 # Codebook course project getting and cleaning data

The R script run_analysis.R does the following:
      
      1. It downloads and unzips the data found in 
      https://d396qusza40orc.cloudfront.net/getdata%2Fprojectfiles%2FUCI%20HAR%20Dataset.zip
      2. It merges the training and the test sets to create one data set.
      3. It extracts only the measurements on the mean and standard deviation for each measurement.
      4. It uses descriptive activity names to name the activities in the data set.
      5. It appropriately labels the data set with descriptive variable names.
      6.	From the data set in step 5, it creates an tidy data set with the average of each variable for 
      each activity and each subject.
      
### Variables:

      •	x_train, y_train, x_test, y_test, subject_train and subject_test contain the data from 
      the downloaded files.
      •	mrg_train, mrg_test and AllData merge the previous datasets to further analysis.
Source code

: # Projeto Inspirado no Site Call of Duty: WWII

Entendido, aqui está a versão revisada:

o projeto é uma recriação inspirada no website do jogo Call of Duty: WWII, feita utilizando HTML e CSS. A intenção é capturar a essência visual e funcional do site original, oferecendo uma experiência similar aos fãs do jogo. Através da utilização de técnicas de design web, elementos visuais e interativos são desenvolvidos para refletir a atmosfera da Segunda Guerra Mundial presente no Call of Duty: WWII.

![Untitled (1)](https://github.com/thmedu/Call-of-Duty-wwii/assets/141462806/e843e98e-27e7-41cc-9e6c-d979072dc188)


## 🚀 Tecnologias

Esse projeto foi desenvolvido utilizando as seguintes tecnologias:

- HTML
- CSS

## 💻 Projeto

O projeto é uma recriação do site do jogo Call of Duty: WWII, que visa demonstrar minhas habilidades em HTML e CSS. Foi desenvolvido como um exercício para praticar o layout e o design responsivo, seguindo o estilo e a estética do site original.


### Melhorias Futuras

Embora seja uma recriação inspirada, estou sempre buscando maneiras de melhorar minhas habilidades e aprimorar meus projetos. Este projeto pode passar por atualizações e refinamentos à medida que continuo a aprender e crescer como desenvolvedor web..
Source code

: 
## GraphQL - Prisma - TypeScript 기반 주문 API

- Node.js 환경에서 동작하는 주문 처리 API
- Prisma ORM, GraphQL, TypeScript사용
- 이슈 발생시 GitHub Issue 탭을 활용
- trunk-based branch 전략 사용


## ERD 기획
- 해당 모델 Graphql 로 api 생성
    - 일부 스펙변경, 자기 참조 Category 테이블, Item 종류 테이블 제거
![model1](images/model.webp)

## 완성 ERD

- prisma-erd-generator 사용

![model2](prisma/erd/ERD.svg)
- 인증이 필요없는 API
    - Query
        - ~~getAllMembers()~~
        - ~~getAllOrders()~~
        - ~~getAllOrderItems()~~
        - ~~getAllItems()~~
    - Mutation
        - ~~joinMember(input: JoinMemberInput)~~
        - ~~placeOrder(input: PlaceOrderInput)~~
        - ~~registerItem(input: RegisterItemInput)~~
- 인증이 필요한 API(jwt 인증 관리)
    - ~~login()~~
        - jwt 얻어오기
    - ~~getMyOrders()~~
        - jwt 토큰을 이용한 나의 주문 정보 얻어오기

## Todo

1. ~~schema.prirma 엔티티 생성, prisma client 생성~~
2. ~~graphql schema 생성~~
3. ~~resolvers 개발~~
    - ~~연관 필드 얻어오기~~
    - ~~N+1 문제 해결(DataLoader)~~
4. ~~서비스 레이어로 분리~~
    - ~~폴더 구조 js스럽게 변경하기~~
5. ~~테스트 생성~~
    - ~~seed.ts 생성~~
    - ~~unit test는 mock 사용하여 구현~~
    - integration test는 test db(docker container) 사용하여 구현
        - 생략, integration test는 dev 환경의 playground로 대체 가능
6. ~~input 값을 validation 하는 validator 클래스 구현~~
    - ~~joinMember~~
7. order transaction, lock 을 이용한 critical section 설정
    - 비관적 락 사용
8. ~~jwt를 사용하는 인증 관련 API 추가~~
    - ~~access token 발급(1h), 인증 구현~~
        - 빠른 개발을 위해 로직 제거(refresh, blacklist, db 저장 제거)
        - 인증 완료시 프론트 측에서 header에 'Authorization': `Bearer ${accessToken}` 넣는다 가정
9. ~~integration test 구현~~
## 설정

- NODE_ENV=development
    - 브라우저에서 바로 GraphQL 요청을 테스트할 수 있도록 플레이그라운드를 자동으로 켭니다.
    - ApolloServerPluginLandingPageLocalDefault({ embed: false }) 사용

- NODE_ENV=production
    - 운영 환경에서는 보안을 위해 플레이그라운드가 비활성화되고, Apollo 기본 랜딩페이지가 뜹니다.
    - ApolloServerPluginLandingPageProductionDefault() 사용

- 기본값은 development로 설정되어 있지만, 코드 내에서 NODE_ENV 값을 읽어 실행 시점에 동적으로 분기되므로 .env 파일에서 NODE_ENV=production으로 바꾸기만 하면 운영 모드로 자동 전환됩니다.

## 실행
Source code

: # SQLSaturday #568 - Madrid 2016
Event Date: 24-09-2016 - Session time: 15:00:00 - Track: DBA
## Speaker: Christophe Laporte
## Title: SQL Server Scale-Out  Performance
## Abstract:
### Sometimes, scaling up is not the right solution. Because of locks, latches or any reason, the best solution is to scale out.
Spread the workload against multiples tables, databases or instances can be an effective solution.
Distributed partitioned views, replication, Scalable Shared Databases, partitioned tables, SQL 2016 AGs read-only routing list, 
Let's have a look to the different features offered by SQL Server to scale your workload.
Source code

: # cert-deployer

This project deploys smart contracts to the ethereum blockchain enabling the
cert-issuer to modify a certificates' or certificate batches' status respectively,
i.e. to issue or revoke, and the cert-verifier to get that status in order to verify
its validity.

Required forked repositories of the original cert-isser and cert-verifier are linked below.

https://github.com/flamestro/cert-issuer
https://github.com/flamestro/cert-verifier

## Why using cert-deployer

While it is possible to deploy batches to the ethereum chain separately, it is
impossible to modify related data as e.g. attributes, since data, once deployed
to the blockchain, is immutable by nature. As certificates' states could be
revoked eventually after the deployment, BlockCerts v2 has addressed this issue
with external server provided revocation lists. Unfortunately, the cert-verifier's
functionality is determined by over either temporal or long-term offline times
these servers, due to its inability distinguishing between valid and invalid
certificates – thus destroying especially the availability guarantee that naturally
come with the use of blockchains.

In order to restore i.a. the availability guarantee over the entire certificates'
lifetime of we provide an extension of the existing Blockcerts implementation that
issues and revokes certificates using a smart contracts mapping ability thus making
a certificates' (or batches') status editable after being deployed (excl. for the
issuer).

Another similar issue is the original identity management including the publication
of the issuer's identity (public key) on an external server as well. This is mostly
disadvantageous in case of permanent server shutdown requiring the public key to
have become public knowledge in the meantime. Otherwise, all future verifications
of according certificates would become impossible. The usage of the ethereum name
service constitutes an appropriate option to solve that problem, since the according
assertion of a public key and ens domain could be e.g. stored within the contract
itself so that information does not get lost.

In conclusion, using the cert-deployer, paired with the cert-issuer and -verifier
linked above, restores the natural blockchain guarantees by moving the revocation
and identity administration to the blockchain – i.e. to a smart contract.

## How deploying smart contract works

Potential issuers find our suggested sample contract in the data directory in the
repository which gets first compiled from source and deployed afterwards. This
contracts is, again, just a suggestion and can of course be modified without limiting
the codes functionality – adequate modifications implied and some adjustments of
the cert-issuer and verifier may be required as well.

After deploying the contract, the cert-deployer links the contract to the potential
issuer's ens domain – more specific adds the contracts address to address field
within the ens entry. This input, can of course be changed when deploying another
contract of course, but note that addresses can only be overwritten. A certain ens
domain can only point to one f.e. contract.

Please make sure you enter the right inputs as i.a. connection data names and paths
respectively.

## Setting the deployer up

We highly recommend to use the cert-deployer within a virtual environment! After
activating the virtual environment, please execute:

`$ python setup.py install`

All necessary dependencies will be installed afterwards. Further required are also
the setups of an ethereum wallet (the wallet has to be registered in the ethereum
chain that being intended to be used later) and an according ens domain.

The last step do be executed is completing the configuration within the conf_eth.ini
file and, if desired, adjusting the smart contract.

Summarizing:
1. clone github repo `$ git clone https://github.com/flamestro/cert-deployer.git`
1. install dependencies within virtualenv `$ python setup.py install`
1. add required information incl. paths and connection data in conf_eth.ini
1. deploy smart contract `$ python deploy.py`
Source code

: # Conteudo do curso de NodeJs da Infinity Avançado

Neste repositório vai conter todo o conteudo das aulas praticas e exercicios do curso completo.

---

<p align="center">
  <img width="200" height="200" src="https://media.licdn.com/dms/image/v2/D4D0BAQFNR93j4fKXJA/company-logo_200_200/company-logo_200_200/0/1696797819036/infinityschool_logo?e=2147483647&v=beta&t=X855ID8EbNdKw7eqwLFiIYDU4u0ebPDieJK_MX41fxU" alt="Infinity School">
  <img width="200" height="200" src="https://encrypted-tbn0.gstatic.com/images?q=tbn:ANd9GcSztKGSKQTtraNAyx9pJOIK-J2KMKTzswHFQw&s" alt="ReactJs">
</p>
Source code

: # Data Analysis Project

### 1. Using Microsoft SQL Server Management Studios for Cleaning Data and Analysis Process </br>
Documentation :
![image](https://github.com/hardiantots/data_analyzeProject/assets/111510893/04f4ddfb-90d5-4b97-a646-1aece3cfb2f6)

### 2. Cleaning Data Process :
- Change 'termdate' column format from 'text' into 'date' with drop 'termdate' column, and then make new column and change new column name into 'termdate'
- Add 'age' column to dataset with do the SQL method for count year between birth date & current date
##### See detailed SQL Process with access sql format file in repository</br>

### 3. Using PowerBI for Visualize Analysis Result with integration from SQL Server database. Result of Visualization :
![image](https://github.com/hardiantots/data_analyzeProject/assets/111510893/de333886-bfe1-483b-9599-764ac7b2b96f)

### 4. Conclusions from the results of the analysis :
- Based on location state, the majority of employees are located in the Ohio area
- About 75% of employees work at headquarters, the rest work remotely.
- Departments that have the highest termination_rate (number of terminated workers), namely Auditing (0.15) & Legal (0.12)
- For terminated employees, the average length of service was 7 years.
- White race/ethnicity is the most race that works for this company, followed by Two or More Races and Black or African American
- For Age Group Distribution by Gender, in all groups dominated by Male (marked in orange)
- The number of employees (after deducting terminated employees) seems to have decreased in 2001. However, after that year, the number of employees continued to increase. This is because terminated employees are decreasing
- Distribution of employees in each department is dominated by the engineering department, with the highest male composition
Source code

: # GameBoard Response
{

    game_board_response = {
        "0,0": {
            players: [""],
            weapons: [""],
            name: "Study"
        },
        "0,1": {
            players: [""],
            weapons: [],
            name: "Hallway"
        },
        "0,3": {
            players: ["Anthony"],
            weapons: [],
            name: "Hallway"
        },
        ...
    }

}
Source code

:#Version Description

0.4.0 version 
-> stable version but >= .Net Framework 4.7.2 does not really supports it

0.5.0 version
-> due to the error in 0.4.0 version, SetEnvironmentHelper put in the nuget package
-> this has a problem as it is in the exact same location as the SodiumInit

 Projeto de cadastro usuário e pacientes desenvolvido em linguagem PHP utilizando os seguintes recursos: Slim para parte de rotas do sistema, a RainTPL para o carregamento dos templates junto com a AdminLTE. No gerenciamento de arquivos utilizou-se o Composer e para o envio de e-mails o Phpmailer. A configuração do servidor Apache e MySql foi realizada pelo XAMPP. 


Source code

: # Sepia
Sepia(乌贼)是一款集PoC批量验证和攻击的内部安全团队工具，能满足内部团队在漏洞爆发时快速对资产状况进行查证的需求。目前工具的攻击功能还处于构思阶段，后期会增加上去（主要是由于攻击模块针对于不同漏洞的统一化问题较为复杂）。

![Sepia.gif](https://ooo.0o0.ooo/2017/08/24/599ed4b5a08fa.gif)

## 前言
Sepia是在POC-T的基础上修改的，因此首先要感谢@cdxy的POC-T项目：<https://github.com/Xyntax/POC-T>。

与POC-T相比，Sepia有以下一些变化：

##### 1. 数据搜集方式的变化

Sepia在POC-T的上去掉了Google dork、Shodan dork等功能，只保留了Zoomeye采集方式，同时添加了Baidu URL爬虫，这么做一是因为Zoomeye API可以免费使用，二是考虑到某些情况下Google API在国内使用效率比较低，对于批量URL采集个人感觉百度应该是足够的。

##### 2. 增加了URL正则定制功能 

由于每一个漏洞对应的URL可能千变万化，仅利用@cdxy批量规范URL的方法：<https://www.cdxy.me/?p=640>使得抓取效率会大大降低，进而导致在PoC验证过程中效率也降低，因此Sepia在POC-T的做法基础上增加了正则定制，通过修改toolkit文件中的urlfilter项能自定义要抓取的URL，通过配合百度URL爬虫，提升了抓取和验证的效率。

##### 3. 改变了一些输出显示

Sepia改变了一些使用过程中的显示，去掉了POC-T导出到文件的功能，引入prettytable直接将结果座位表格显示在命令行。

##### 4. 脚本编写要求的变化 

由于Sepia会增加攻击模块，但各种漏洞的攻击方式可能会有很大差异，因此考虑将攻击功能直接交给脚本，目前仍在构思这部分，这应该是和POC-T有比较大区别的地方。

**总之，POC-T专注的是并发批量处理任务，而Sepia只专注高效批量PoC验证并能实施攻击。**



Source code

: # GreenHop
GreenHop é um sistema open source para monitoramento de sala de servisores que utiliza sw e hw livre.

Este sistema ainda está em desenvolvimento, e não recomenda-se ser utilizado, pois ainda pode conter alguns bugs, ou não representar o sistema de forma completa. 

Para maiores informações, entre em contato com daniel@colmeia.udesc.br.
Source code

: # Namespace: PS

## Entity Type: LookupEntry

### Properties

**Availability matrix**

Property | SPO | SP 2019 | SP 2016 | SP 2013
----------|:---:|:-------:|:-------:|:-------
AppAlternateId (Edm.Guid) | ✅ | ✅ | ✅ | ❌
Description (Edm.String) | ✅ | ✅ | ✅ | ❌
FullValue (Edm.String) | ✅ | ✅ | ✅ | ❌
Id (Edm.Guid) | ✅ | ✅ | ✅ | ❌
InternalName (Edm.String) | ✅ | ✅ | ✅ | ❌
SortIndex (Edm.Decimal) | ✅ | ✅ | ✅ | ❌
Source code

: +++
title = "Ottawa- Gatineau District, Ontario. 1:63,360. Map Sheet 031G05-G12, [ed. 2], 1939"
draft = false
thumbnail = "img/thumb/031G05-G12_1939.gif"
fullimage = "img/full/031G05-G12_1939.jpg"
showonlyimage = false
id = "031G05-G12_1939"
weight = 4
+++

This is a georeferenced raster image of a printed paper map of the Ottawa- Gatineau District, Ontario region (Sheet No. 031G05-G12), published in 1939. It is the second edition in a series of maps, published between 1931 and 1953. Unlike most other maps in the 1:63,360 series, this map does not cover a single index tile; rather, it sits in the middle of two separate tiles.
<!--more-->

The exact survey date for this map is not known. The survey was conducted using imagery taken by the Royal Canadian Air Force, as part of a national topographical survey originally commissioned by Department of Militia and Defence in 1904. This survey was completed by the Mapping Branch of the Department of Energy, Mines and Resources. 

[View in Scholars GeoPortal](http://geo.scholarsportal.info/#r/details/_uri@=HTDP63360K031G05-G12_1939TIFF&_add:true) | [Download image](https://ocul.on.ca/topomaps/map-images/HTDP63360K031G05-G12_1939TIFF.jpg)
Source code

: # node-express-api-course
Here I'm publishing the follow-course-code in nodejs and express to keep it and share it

* * * * * * * * *

Directions for this task
In the entries above, restate word for word the lines between the one holding "to the blockchain, is" and the one holding "have become public", inclusive, and nothing besides.

Task answer
to the blockchain, is immutable by nature. As certificates' states could be
revoked eventually after the deployment, BlockCerts v2 has addressed this issue
with external server provided revocation lists. Unfortunately, the cert-verifier's
functionality is determined by over either temporal or long-term offline times
these servers, due to its inability distinguishing between valid and invalid
certificates – thus destroying especially the availability guarantee that naturally
come with the use of blockchains.

In order to restore i.a. the availability guarantee over the entire certificates'
lifetime of we provide an extension of the existing Blockcerts implementation that
issues and revokes certificates using a smart contracts mapping ability thus making
a certificates' (or batches') status editable after being deployed (excl. for the
issuer).

Another similar issue is the original identity management including the publication
of the issuer's identity (public key) on an external server as well. This is mostly
disadvantageous in case of permanent server shutdown requiring the public key to
have become public knowledge in the meantime. Otherwise, all future verifications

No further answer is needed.